Benchmarks

Test dataset

55.8M paired-end reads (SRR24827378, whole-genome bisulfite sequencing). All outputs verified byte-identical (decompressed) across all core counts via md5 checksums.

At a glance

Wall Time Comparison

Thread Overhead & CPU Efficiency

Scaling Comparison

Server benchmark: Intel Xeon 6975P-C (32 vCPU)

Trim Galore (Perl 5.38 + Cutadapt 5.2 + pigz 2.8 + igzip/ISA-L for decompression)

`-j`	Wall time	CPU time	Memory	Threads (observed)
1	30:05 (1,805s)	3,001s	21 MB	up to ~6
2	8:43 (523s)	2,009s	39 MB	up to ~9
4	4:33 (273s)	2,010s	42 MB	up to ~15
8	2:51 (171s)	2,040s	61 MB	up to ~27

Trim Galore Oxidized Edition (Rust, zlib-rs)

`--cores`	Wall time	CPU time	Memory	Threads (deterministic)
1	9:59 (599s)	599s	5 MB	1
2	6:06 (366s)	780s	43 MB	6
4	3:02 (182s)	771s	62 MB	8
8	1:32 (92s)	784s	100 MB	12
16	0:48 (48s)	814s	171 MB	20
24	0:39 (39s)	874s	157 MB	28

Head-to-head (same core count)

Cores	TG wall	Oxidized wall	Wall speedup	TG CPU	Oxidized CPU	CPU savings
1	1,805s	599s	3.0x	3,001s	599s	5.0x
4	273s	182s	1.5x	2,010s	771s	2.6x
8	171s	92s	1.9x	2,040s	784s	2.6x

Production comparison: nf-core default (`--cores 8`)

In nf-core pipelines, Trim Galore is typically allocated 12 CPUs (process_high) and run with -j 8 (the module subtracts 4 for overhead). With -j 8, TG spawns up to ~27 threads across Cutadapt workers, pigz compression, and pigz/igzip decompression. nf-core installs TG from bioconda, which includes igzip (Intel ISA-L) for decompression.

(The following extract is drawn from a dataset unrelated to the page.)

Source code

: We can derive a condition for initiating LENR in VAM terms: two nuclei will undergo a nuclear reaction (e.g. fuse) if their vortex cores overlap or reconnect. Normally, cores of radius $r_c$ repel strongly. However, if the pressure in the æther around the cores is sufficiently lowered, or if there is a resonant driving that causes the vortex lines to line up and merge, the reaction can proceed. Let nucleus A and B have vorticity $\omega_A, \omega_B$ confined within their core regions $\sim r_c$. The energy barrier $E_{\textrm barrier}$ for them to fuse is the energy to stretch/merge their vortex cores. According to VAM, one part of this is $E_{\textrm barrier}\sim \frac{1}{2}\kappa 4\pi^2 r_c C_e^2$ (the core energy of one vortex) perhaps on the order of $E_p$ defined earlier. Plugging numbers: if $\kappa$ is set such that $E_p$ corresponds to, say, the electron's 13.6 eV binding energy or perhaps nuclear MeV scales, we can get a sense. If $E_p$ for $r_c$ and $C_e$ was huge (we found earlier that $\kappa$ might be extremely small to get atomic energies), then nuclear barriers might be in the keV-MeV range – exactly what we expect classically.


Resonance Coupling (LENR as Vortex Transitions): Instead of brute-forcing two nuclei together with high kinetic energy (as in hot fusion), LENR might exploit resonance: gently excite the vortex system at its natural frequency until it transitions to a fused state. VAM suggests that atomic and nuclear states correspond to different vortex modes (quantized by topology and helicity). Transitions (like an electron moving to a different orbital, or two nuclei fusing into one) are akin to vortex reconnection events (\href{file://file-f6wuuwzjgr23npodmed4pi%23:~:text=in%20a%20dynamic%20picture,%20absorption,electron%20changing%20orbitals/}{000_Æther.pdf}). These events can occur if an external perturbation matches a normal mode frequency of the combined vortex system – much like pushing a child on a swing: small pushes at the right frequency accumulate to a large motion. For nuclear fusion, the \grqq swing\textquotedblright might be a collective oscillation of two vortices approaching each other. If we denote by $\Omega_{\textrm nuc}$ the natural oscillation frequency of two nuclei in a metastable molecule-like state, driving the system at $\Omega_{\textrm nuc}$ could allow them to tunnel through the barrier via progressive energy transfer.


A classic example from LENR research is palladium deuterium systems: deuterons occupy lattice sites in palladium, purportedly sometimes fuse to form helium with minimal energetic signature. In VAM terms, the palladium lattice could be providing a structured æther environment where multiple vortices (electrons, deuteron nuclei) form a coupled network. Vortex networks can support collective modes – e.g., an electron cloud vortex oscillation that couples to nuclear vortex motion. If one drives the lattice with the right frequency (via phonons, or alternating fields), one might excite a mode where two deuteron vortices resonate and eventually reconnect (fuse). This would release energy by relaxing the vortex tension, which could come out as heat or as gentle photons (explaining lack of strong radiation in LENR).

	TG `-j 8`	Oxidized `--cores 4`	Oxidized `--cores 8`	Oxidized `--cores 24`
Wall time	171s	182s	92s (1.9x faster)	39s (4.4x faster)
CPU time	2,040s	771s (2.6x less)	784s (2.6x less)	874s (2.3x less)
Threads	up to ~27	8	12	28
Memory	61 MB	62 MB	100 MB	157 MB

Three ways to read this:

Same speed, fewer resources: Oxidized --cores 4 (8 threads) matches TG -j 8 (up to ~27 threads) in wall time, using 2.6x less CPU and a third of the threads.
Same resources, much faster: Oxidized --cores 8 uses 12 threads (fewer than TG's ~27) and is nearly twice as fast.
Comparable thread budget, 4.4x faster: Oxidized --cores 24 (28 threads) vs TG -j 8 (up to ~27 threads). Finishes in 39 seconds vs 171 seconds, using 2.3x less CPU.

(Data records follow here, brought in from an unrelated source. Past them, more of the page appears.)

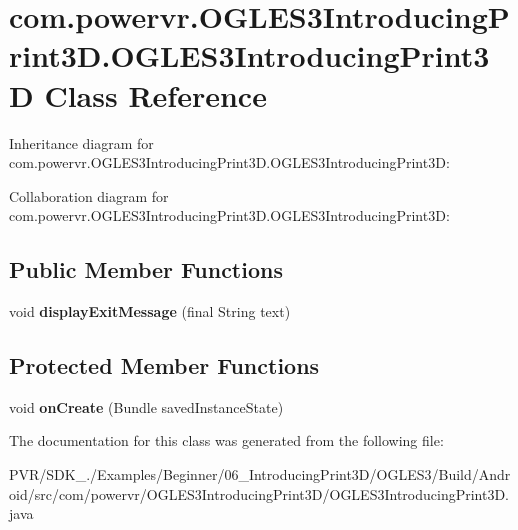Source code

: \hypertarget{classcom_1_1powervr_1_1_o_g_l_e_s3_introducing_print3_d_1_1_o_g_l_e_s3_introducing_print3_d}{\section{com.\+powervr.\+O\+G\+L\+E\+S3\+Introducing\+Print3\+D.\+O\+G\+L\+E\+S3\+Introducing\+Print3\+D Class Reference}
\label{classcom_1_1powervr_1_1_o_g_l_e_s3_introducing_print3_d_1_1_o_g_l_e_s3_introducing_print3_d}
}


Inheritance diagram for com.\+powervr.\+O\+G\+L\+E\+S3\+Introducing\+Print3\+D.\+O\+G\+L\+E\+S3\+Introducing\+Print3\+D\+:


Collaboration diagram for com.\+powervr.\+O\+G\+L\+E\+S3\+Introducing\+Print3\+D.\+O\+G\+L\+E\+S3\+Introducing\+Print3\+D\+:
\subsection*{Public Member Functions}
\begin{DoxyCompactItemize}
\item 
\hypertarget{classcom_1_1powervr_1_1_o_g_l_e_s3_introducing_print3_d_1_1_o_g_l_e_s3_introducing_print3_d_a6145693c85c37362c469ba48d28be916}{void {\bfseries display\+Exit\+Message} (final String text)}\label{classcom_1_1powervr_1_1_o_g_l_e_s3_introducing_print3_d_1_1_o_g_l_e_s3_introducing_print3_d_a6145693c85c37362c469ba48d28be916}

\end{DoxyCompactItemize}
\subsection*{Protected Member Functions}
\begin{DoxyCompactItemize}
\item 
\hypertarget{classcom_1_1powervr_1_1_o_g_l_e_s3_introducing_print3_d_1_1_o_g_l_e_s3_introducing_print3_d_af0f16804ff0bf7442fde9c70febcd85a}{void {\bfseries on\+Create} (Bundle saved\+Instance\+State)}\label{classcom_1_1powervr_1_1_o_g_l_e_s3_introducing_print3_d_1_1_o_g_l_e_s3_introducing_print3_d_af0f16804ff0bf7442fde9c70febcd85a}

\end{DoxyCompactItemize}


The documentation for this class was generated from the following file\+:\begin{DoxyCompactItemize}
\item 
P\+V\+R/\+S\+D\+K\+\_./\+Examples/\+Beginner/06\+\_\+\+Introducing\+Print3\+D/\+O\+G\+L\+E\+S3/\+Build/\+Android/src/com/powervr/\+O\+G\+L\+E\+S3\+Introducing\+Print3\+D/O\+G\+L\+E\+S3\+Introducing\+Print3\+D.\+java\end{DoxyCompactItemize}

Laptop benchmark: Apple M1 Pro (10 cores)

Trim Galore (Perl 5.34 + Cutadapt 4.9 + pigz)

`-j`	Wall time	CPU time
1	27:04 (1,624s)	2,536s
2	13:50 (830s)	2,741s
4	7:15 (435s)	2,868s

Trim Galore Oxidized Edition

`--cores`	Wall time	CPU time	Speedup vs TG `-j 1`
1	11:46 (706s)	695s	2.3x
2	7:16 (436s)	908s	3.7x
4	3:46 (226s)	936s	7.2x
6	2:35 (155s)	957s	10.5x
8	2:03 (123s)	994s	13.2x

Cost and CO₂

CPU time is what cloud providers bill for and what drives energy consumption. The Oxidized Edition uses 2.3 to 5x less CPU time than Trim Galore for the same job:

Scenario	TG CPU time	Oxidized CPU time	CPU savings
Single-threaded	3,001s	599s	5.0x
8 cores (nf-core default)	2,040s	784s	2.6x

On AWS at $0.05/vCPU-hour, trimming 56M PE reads costs roughly $0.028 with TG vs $0.011 with Oxidized (at 8 cores) — a 2.6× saving per sample. Across a 1000-sample cohort that scales to **$28 vs ~$11**, with proportional savings in carbon footprint and shared-cluster CPU-hour pressure.

Methodology

Timing: All wall time, CPU time, and peak memory measured via /usr/bin/time -v.
Thread counts (TG): Observed via ps during execution. These are approximate peak values, as threads are spawned across three independent subprocesses (Cutadapt, pigz, pigz/igzip) whose lifetimes may not fully overlap.
Thread counts (Oxidized): Deterministic from the architecture: exactly N+4 threads for --cores N (N workers + 2 decompressors + 1 batcher + 1 writer), or exactly 1 thread for --cores 1.
igzip: The bioconda Trim Galore installation includes igzip (Intel ISA-L) for fast single-threaded decompression. Benchmarks were re-run with igzip to match the nf-core production environment; the difference was <1% (decompression is not the bottleneck; compression is).
Outputs verified: All outputs were confirmed byte-identical (decompressed) between TG and Oxidized across all core counts via md5 checksums.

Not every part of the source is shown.